=== DATA FOR PROCESSING ===

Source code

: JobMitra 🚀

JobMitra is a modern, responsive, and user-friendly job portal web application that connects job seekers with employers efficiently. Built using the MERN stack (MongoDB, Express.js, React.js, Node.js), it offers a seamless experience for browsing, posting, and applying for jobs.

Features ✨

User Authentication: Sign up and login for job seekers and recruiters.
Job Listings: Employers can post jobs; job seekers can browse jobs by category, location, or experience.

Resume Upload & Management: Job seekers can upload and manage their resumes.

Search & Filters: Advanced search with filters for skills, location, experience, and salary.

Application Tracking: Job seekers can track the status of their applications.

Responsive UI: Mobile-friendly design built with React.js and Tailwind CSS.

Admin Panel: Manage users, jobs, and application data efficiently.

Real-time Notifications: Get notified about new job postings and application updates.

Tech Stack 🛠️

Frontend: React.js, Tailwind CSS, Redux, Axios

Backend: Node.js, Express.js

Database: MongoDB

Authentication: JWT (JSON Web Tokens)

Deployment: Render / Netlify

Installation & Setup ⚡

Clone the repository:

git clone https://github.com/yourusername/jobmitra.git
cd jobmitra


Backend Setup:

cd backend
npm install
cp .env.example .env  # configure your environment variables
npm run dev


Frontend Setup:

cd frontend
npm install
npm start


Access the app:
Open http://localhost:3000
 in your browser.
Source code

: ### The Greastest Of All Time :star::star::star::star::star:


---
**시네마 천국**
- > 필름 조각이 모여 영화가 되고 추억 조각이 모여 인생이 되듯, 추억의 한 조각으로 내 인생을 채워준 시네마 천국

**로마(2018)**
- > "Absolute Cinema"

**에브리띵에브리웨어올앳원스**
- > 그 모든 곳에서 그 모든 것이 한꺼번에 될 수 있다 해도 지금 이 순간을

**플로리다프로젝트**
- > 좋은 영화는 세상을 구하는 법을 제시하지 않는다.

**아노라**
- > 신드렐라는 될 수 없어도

===

Each record, from first to last, should be returned verbatim.

Source code

: JobMitra 🚀

JobMitra is a modern, responsive, and user-friendly job portal web application that connects job seekers with employers efficiently. Built using the MERN stack (MongoDB, Express.js, React.js, Node.js), it offers a seamless experience for browsing, posting, and applying for jobs.

Features ✨

User Authentication: Sign up and login for job seekers and recruiters.
Job Listings: Employers can post jobs; job seekers can browse jobs by category, location, or experience.

Resume Upload & Management: Job seekers can upload and manage their resumes.

Search & Filters: Advanced search with filters for skills, location, experience, and salary.

Application Tracking: Job seekers can track the status of their applications.

Responsive UI: Mobile-friendly design built with React.js and Tailwind CSS.

Admin Panel: Manage users, jobs, and application data efficiently.

Real-time Notifications: Get notified about new job postings and application updates.

Tech Stack 🛠️

Frontend: React.js, Tailwind CSS, Redux, Axios

Backend: Node.js, Express.js

Database: MongoDB

Authentication: JWT (JSON Web Tokens)

Deployment: Render / Netlify

Installation & Setup ⚡

Clone the repository:

git clone https://github.com/yourusername/jobmitra.git
cd jobmitra


Backend Setup:

cd backend
npm install
cp .env.example .env  # configure your environment variables
npm run dev


Frontend Setup:

cd frontend
npm install
npm start


Access the app:
Open http://localhost:3000
 in your browser.
Source code

: ### The Greastest Of All Time :star::star::star::star::star:


---
**시네마 천국**
- > 필름 조각이 모여 영화가 되고 추억 조각이 모여 인생이 되듯, 추억의 한 조각으로 내 인생을 채워준 시네마 천국

**로마(2018)**
- > "Absolute Cinema"

**에브리띵에브리웨어올앳원스**
- > 그 모든 곳에서 그 모든 것이 한꺼번에 될 수 있다 해도 지금 이 순간을

**플로리다프로젝트**
- > 좋은 영화는 세상을 구하는 법을 제시하지 않는다.

**아노라**
- > 신드렐라는 될 수 없어도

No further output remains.